NFL News & Analysis

Why Khalil Mack appears back to his impressive 2015 season form

OAKLAND, CA - OCTOBER 09: Khalil Mack #52 of the Oakland Raiders reacts after a play against the San Diego Chargers during their NFL game at Oakland-Alameda County Coliseum on October 9, 2016 in Oakland, California. (Photo by Ezra Shaw/Getty Images)

In a little over 12 months, Oakland Raiders OLB Khalil Mack has cost Denver two wins pretty much on his own, and the Broncos don’t appear to be learning their lesson from those encounters.

In his two most recent games against Denver, Mack has racked up an impressive seven sacks, two hits, 10 hurries, and nine defensive stops. He rushed the passer 86 times over those two games, meaning he got pressure once every 4.5 pass-rushes, and that doesn’t even include plays where he beat his man, but the ball came out before it could develop into a pressure.

On Sunday night, Mack beat Broncos RT Donald Stephenson alone 13 times in pass protection. Stephenson was only pass blocking 42 times in the game, and two-thirds of those plays saw the ball come out in 2.5 seconds or less. Essentially, he was a glorified traffic cone that Mack simply had to navigate around before closing on the QB for pressure.

Khalil Mack

That doesn’t even factor in the plays in which Stephenson had help from a schematic standpoint—either the line sliding his way or a second body in the form of a back or tight end staying in to pass block on his side.
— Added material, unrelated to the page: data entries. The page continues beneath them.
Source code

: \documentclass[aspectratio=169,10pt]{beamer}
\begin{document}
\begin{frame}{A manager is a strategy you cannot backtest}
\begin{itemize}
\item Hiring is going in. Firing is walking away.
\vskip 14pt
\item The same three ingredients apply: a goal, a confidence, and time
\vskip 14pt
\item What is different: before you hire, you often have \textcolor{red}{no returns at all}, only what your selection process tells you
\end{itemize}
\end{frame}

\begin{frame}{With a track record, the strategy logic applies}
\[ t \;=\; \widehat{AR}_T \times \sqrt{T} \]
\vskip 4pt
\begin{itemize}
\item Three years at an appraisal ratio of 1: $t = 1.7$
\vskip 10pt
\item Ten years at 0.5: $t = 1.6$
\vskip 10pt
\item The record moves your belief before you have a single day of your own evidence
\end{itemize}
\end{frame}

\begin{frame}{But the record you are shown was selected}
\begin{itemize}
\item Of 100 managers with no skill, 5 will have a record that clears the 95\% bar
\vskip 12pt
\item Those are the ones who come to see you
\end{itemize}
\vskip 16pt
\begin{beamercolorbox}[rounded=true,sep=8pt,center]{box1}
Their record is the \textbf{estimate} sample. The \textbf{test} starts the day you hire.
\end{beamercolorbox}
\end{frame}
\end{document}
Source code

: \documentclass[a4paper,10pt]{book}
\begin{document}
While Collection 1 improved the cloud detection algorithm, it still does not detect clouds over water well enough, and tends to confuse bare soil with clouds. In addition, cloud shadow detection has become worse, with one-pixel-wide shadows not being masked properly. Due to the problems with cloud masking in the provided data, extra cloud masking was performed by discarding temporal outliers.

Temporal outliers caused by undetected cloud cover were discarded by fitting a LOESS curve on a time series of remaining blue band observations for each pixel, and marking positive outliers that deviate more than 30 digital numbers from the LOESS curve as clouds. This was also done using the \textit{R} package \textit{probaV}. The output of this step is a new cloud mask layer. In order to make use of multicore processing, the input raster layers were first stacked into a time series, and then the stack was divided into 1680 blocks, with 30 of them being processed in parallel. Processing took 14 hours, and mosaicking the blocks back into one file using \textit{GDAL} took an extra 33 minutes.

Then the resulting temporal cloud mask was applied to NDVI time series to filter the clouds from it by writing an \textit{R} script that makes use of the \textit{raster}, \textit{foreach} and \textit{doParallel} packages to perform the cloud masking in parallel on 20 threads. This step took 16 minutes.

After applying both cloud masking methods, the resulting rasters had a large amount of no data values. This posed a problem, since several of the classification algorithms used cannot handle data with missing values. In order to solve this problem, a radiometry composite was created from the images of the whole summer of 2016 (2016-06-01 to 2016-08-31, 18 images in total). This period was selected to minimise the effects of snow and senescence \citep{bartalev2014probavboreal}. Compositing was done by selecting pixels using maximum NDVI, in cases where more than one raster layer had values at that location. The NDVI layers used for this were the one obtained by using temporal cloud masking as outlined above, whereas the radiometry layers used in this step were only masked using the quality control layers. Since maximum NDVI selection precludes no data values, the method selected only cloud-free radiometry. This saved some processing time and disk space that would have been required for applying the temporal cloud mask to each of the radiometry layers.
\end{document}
The biggest issue, though, is how little help the team gave him—actually less than average this season. Having seen what Mack can do firsthand last season, the Broncos should have been over-prepared to dedicate additional resources to shutting him down this time, not the reverse.
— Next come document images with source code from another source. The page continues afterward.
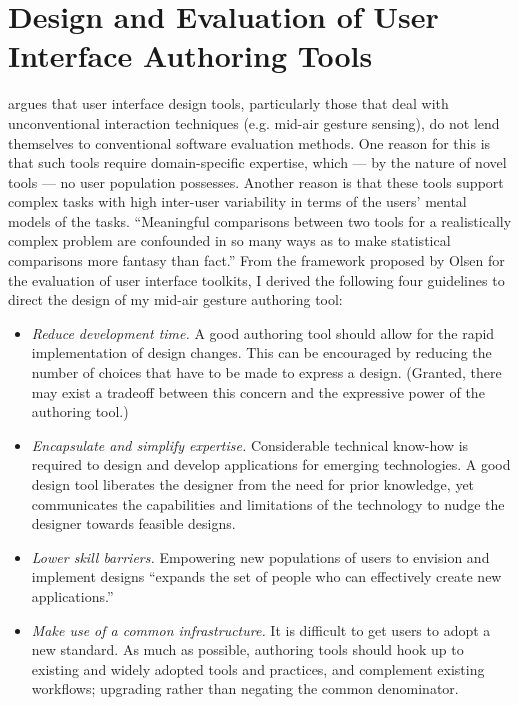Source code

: \section{Design and Evaluation of User Interface Authoring Tools}
\label{sec:design-and-evaluation-of-tools}

\textcite{Olsen:2007} argues that user interface design tools, particularly those that deal with unconventional interaction techniques (e.g. mid-air gesture sensing), do not lend themselves to conventional software evaluation methods. One reason for this is that such tools require domain-specific expertise, which --- by the nature of novel tools --- no user population possesses. Another reason is that these tools support complex tasks with high inter-user variability in terms of the users’ mental models of the tasks. “Meaningful comparisons between two tools for a realistically complex problem are confounded in so many ways as to make statistical comparisons more fantasy than fact.” \parencite{Olsen:2007} From the framework proposed by Olsen for the evaluation of user interface toolkits, I derived the following four guidelines to direct the design of my mid-air gesture authoring tool:

\begin{itemize}
\item \emph{Reduce development time.} A good authoring tool should allow for the rapid implementation of design changes. This can be encouraged by reducing the number of choices that have to be made to express a design. (Granted, there may exist a tradeoff between this concern and the expressive power of the authoring tool.)
\item \emph{Encapsulate and simplify expertise.} Considerable technical know-how is required to design and develop applications for emerging technologies. A good design tool liberates the designer from the need for prior knowledge, yet communicates the capabilities and limitations of the technology to nudge the designer towards feasible designs.
\item \emph{Lower skill barriers.} Empowering new populations of users to envision and implement designs “expands the set of people who can effectively create new applications.” \parencite{Olsen:2007}
\item \emph{Make use of a common infrastructure.} It is difficult to get users to adopt a new standard. As much as possible, authoring tools should hook up to existing and widely adopted tools and practices, and complement existing workflows; upgrading rather than negating the common denominator.
\end{itemize}

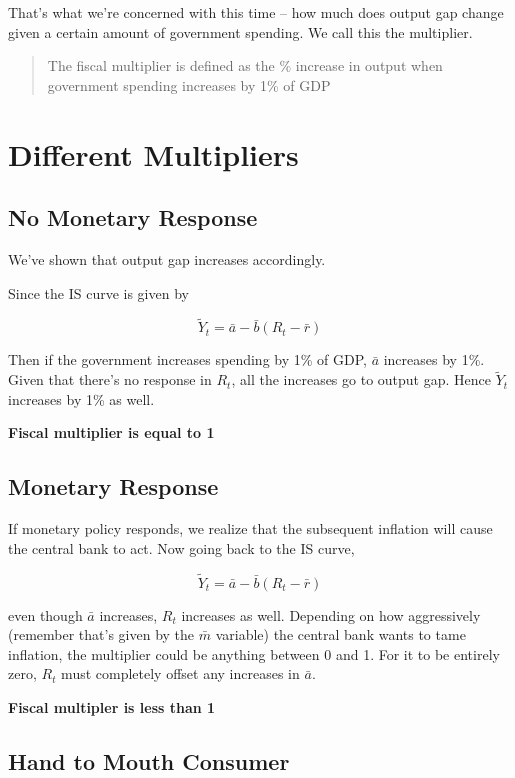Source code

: \documentclass[11pt]{scrartcl}
\newcommand{\og}{\ensuremath{\tilde{Y}}}
\begin{document}
That's what we're concerned with this time -- how much does output gap change given a certain amount of government spending. We call this the multiplier.

\begin{quote}
The fiscal multiplier is defined as the \% increase in output when government spending increases by 1\% of GDP
\end{quote}

\section{Different Multipliers}

\subsection{No Monetary Response}

We've shown that output gap increases accordingly.

Since the IS curve is given by 

\[\og_t = \bar{a} - \bar{b} (R_t -\bar{r}) \]

Then if the government increases spending by 1\% of GDP, $\bar{a}$ increases by 1\%. Given that there's no response in $R_t$, all the increases go to output gap. Hence $\og_t$ increases by 1\% as well.

\textbf{Fiscal multiplier is equal to 1}

\subsection{Monetary Response}

If monetary policy responds, we realize that the subsequent inflation will cause the central bank to act. Now going back to the IS curve,

\[\og_t = \bar{a} - \bar{b} (R_t -\bar{r}) \]

even though $\bar{a}$ increases, $R_t$ increases as well. Depending on how aggressively (remember that's given by the $\bar{m}$ variable) the central bank wants to tame inflation, the multiplier could be anything between 0 and 1. For it to be entirely zero, $R_t$ must completely offset any increases in $\bar{a}$.

\textbf{Fiscal multipler is less than 1}

\subsection{Hand to Mouth Consumer}
\end{document}
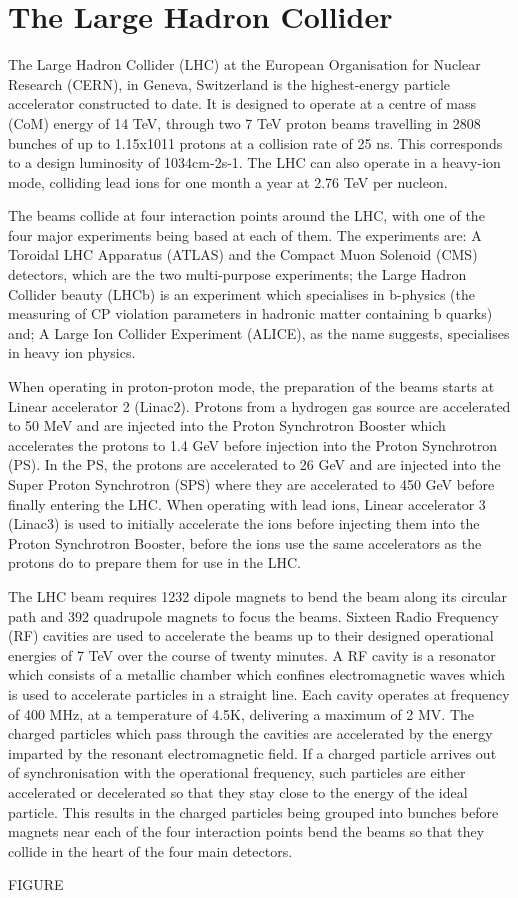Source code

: \section{The Large Hadron Collider}\label{sec:lhc}

The Large Hadron Collider (LHC) at the European Organisation for Nuclear Research (CERN), in Geneva, Switzerland is the highest-energy particle accelerator constructed to date. 
It is designed to operate at a centre of mass (CoM) energy of 14 TeV, through two 7 TeV proton beams travelling in 2808 bunches of up to 1.15x1011 protons at a collision rate of 25 ns. 
This corresponds to a design luminosity of 1034cm-2s-1. 
The LHC can also operate in a heavy-ion mode, colliding lead ions for one month a year at 2.76 TeV per nucleon. 

The beams collide at four interaction points around the LHC, with one of the four major experiments being based at each of them. 
The experiments are: A Toroidal LHC Apparatus (ATLAS) and the Compact Muon Solenoid (CMS) detectors, which are the two multi-purpose experiments; the Large Hadron Collider beauty (LHCb) is an experiment which specialises in b-physics (the measuring of CP violation parameters in hadronic matter containing b quarks) and; A Large Ion Collider Experiment (ALICE), as the name suggests, specialises in heavy ion physics. 

When operating in proton-proton mode, the preparation of the beams starts at Linear accelerator 2 (Linac2). 
Protons from a hydrogen gas source are accelerated to 50 MeV and are injected into the Proton Synchrotron Booster which accelerates the protons to 1.4 GeV before injection into the Proton Synchrotron (PS). 
In the PS, the protons are accelerated to 26 GeV and are injected into the Super Proton Synchrotron (SPS) where they are accelerated to 450 GeV before finally entering the LHC. 
When operating with lead ions, Linear accelerator 3 (Linac3) is used to initially accelerate the ions before injecting them into the Proton Synchrotron Booster, before the ions use the same accelerators as the protons do to prepare them for use in the LHC. 

The LHC beam requires 1232 dipole magnets to bend the beam along its circular path and 392 quadrupole magnets to focus the beams. 
Sixteen Radio Frequency (RF) cavities are used to accelerate the beams up to their designed operational energies of 7 TeV over the course of twenty minutes. 
A RF cavity is a resonator which consists of a metallic chamber which confines electromagnetic waves which is used to accelerate particles in a straight line. 
Each cavity operates at frequency of 400 MHz, at a temperature of 4.5K, delivering a maximum of 2 MV. 
The charged particles which pass through the cavities are accelerated by the energy imparted by the resonant electromagnetic field. 
If a charged particle arrives out of synchronisation with the operational frequency, such particles are either accelerated or decelerated so that they stay close to the energy of the ideal particle. 
This results in the charged particles being grouped into bunches before magnets near each of the four interaction points bend the beams so that they collide in the heart of the four main detectors. 

FIGURE
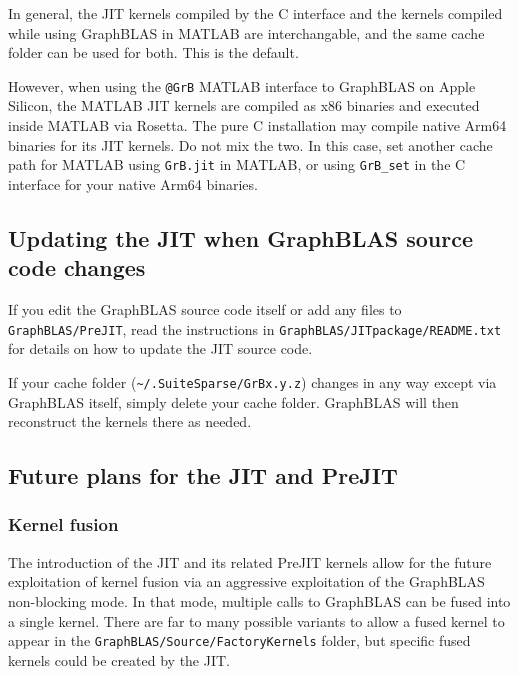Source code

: \documentclass[12pt]{article}
\begin{document}
In general, the JIT kernels compiled by the C interface and the kernels
compiled while using GraphBLAS in MATLAB are interchangable, and the same cache
folder can be used for both.  This is the default.

However, when using the \verb'@GrB' MATLAB interface to GraphBLAS on Apple
Silicon, the MATLAB JIT kernels are compiled as x86 binaries and executed
inside MATLAB via Rosetta.  The pure C installation may compile native Arm64
binaries for its JIT kernels.  Do not mix the two.  In this case, set another
cache path for MATLAB using \verb'GrB.jit' in MATLAB, or using \verb'GrB_set'
in the C interface for your native Arm64 binaries.

\subsection{Updating the JIT when GraphBLAS source code changes}

If you edit the GraphBLAS source code itself or add any files to
\verb'GraphBLAS/PreJIT', read the instructions in
\verb'GraphBLAS/JITpackage/README.txt' for details on how to update the JIT
source code.

If your cache folder (\verb'~/.SuiteSparse/GrBx.y.z') changes in any way
except via GraphBLAS itself, simply delete your cache folder.  GraphBLAS will
then reconstruct the kernels there as needed.

\subsection{Future plans for the {\sf JIT} and {\sf PreJIT}}
\label{jit_future}

\subsubsection{Kernel fusion}
The introduction of the JIT and its related PreJIT kernels allow for the future
exploitation of kernel fusion via an aggressive exploitation of the GraphBLAS
non-blocking mode.  In that mode, multiple calls to GraphBLAS can be fused into
a single kernel.  There are far to many possible variants to allow a fused
kernel to appear in the \verb'GraphBLAS/Source/FactoryKernels' folder, but
specific fused kernels could be created by the JIT.
\end{document}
Mack in 2016 has split his time far more evenly between the left and right side of the defensive line than he did a year ago when he played almost exclusively on the left side, going up against right tackles. Denver may have been struggling with the idea of dedicating extra blocking help to deal with him every snap, regardless of which side of the line he appeared on—effectively allowing him to dictate formations, even plays, simply by where he lined up—but they shouldn't have.

Going up against such an easy target, Mack reverted back to his 2015 alignment—beating up on Stephenson from the defense's left side, lining up on the other end of the line just once in 50 snaps.

This was very much a game-changing aspect of Sunday Night Football. When kept clean in the pocket, Broncos QB Trevor Siemian had a passer rating of 110.6, a solid PFF grade, and completed 61.1 percent of his passes for 9.4 yards per attempt. Had Denver kept him upright for even most of the game, they would have been far better situated to win.

Trevor Siemian versus the Denver Broncos in Week 9

Trevor Siemian vs pressure

But they left Mack to terrorize Stephenson, and so Siemian was actually pressured on more snaps (21) than he was kept clean (18). On those snaps, his passer rating dropped more than 50.0 points, to 53.4; his completion percentage dropped to a miserable 36.8 percent, and his average fell to just 6.0 yards per attempt (and that doesn’t factor in the yardage lost to sacks).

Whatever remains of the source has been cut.